Vitally important in fulfilling Papp's mission of making Shakespeare available for free to everyone, the Mobile Unit presents compact productions, always featuring a small company of actors performing texts trimmed to about 90-100 minutes, bringing the bard's classics to populations who cannot attend at Central Park's Delacorte Theater. They tour prisons, nursing homes, community centers and shelters throughout the five boroughs before settling into The Public for a limited run, which is also free to the public.
With audience members seated on four sides, scenic designer Kimie Nishikawa hangs lines of small green pennants, representing leaves, above the playing space where past attendees have written their answers to the question, "What do you dream of?" Take a peak beyond the seating sections and you'll see costumes hanging on portable poles to help the quick-changing actors assume their multiple roles.

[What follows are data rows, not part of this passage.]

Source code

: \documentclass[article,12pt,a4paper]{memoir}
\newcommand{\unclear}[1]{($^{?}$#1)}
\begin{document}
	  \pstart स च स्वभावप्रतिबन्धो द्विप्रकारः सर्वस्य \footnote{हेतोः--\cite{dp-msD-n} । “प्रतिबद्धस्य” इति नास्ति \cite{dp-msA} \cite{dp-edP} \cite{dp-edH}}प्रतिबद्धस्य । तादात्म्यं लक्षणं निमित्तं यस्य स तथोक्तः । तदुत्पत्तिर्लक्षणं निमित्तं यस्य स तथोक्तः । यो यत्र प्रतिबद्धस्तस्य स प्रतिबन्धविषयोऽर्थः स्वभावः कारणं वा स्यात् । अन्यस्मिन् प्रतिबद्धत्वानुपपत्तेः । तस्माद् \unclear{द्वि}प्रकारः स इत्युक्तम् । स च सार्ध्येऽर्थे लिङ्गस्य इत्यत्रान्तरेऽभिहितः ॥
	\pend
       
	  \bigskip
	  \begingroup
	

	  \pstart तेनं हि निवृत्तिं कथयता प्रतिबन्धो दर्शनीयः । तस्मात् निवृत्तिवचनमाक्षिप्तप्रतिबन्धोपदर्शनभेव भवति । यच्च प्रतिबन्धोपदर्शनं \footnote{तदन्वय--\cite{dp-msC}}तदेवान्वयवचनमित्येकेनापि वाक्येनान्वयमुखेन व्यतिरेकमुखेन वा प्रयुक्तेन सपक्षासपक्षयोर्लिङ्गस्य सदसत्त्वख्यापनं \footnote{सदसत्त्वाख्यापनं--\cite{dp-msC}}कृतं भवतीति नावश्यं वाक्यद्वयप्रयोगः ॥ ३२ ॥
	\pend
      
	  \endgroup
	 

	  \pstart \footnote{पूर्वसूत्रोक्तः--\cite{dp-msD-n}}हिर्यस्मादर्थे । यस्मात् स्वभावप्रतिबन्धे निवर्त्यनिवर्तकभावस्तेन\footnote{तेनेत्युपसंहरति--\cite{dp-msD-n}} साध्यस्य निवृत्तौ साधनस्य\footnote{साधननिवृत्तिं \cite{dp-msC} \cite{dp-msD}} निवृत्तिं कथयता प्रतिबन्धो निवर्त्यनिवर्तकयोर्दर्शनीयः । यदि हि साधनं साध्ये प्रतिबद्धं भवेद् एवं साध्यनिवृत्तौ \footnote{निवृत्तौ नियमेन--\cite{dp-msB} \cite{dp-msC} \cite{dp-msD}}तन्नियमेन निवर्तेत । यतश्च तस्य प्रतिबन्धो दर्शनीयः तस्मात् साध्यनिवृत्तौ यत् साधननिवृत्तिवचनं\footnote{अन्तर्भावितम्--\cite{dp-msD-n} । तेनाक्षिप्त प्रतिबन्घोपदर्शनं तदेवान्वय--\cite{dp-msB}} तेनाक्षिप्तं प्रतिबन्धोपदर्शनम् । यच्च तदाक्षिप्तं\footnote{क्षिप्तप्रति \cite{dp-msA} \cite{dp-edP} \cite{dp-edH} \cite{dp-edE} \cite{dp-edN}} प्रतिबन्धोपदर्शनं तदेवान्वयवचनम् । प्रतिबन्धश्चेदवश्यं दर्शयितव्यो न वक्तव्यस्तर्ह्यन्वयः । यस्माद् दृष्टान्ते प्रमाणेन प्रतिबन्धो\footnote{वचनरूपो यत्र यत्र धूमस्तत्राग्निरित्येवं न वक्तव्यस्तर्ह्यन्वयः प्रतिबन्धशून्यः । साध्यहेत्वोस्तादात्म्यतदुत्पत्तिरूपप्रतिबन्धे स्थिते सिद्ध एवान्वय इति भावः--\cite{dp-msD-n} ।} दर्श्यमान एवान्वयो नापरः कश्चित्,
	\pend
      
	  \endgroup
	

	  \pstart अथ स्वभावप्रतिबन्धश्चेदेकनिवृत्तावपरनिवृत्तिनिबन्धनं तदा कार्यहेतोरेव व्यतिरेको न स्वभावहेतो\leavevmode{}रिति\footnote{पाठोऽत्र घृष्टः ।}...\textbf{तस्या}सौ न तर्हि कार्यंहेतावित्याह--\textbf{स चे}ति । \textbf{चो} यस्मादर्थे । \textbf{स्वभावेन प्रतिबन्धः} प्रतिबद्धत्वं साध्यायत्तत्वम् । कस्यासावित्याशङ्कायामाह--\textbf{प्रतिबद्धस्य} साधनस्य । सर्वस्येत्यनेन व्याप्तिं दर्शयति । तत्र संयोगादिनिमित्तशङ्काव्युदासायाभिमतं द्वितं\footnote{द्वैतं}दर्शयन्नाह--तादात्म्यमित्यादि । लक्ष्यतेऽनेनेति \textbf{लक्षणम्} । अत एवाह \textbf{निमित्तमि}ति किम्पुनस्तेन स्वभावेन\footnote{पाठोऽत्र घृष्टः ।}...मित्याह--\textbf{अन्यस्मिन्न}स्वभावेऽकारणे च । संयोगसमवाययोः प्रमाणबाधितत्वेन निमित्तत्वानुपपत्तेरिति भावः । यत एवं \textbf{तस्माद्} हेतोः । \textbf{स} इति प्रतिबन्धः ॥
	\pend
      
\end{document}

Young Athenian Hermia (Carolyn Kettig) is being forced by her father Egeus (David Ryan Smith) to marry Demetrius (Leland Fowler), who has seduced and dumped Hermia's friend, Helena (Rosanny Zayas). Lysander (Jasai Chase-Owens) is the man of Hermia's choosing and the two of them head to the next town to elope, by way of an enchanted forest. Demetrius sets out after them and Helena sets out after Demetrius.

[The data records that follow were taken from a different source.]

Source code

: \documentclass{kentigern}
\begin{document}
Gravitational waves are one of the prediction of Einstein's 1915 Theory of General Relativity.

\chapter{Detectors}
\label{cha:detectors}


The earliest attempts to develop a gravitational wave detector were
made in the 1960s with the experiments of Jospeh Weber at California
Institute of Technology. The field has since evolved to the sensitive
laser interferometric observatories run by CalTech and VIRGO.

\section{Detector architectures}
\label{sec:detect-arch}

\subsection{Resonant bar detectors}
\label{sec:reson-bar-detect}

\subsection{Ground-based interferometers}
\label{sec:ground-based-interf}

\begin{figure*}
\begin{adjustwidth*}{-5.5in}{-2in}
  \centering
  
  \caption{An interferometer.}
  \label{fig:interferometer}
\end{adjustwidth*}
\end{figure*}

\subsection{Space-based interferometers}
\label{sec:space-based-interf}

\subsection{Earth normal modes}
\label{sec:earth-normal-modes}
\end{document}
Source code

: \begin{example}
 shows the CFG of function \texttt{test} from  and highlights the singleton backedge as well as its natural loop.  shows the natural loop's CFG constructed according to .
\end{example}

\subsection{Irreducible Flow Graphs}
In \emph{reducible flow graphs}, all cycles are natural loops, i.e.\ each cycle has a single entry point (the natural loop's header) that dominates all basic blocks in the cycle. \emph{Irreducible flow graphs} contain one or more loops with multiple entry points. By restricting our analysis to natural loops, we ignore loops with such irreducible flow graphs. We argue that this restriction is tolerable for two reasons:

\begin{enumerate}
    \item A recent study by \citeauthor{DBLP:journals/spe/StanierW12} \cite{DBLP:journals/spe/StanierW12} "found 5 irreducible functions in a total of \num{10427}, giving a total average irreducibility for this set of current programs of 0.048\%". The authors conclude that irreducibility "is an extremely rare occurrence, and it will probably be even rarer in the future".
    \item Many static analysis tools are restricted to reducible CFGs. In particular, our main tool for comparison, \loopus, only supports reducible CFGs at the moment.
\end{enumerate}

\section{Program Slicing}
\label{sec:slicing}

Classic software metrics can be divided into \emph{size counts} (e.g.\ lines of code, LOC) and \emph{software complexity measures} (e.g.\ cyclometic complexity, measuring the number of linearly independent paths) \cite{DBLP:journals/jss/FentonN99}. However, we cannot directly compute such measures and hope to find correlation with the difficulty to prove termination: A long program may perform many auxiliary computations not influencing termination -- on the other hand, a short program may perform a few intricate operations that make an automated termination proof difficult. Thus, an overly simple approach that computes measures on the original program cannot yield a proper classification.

But the four are unaware that they've become innocent bystanders in a quarrel between Oberon (Merritt Janson) and Titania (Marinda Anderson), the King and Queen of Fairyland. Complications involving Oberon's sprightly assistant, Puck (Natalie Woolams-Torres) and a magic flower that can make people fall in love cause couples to be matched and mismatched.
The comical romance is fun, but the production really takes off with the entrance of the ragtag collection of local amateur actors preparing a dramatization of the tragic romance of Pyramus and Thisbe for the celebration of Duke Theseus' (Janson) marriage to the Amazonian Hippolyta (Anderson).

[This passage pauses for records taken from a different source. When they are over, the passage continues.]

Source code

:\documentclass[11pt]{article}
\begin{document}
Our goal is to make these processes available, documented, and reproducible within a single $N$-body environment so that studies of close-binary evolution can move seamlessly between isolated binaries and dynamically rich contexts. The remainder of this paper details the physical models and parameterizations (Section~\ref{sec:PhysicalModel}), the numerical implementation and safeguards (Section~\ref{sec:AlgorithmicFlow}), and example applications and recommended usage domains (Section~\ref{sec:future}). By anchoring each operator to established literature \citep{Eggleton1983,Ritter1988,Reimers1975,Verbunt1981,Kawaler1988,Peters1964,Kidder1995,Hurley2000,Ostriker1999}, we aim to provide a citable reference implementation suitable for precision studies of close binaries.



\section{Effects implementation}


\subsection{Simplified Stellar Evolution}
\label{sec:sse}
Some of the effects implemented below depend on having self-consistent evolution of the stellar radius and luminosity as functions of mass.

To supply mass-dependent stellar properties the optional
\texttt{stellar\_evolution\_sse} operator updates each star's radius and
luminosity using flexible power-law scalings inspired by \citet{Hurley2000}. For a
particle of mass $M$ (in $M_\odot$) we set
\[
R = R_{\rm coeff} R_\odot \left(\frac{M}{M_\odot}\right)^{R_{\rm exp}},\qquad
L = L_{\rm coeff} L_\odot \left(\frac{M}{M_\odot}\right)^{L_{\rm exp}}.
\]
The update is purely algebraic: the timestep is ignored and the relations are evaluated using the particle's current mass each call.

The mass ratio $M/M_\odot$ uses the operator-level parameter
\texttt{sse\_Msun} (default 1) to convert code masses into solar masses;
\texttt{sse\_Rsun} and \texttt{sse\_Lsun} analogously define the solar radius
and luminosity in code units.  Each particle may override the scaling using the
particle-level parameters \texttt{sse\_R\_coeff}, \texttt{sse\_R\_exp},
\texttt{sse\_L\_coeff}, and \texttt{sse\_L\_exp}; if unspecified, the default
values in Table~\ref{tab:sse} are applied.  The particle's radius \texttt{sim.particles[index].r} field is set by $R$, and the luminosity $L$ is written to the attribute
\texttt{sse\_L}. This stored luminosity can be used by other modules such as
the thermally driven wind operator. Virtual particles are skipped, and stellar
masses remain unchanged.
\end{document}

Smith transforms into a flamboyantly fastidious Peter Quince, delighting in the opportunity to direct the drama and putting up with the grand hamminess of his leading man, Bottom (Christopher Ryan Grant in full-on John Barrymore mode). Though Francis Flute is hesitant to play leading lady Thisbe at first, the diva within him eventually emerges. Also great fun are Chase-Owens as the shy Snug, assigned to play a roaring lion, Kettig as a deadpan, disinterested Robin Starveling, playing the Moonshine and Zayas as Snout, playing the Wall that separates the two lovers and getting a huge laugh with a bawdy sight gag.
Confetti, soap bubbles and the occasional dance break add to the merriment, ending with audience members being invited to snack on free cookies and boogie with the cast.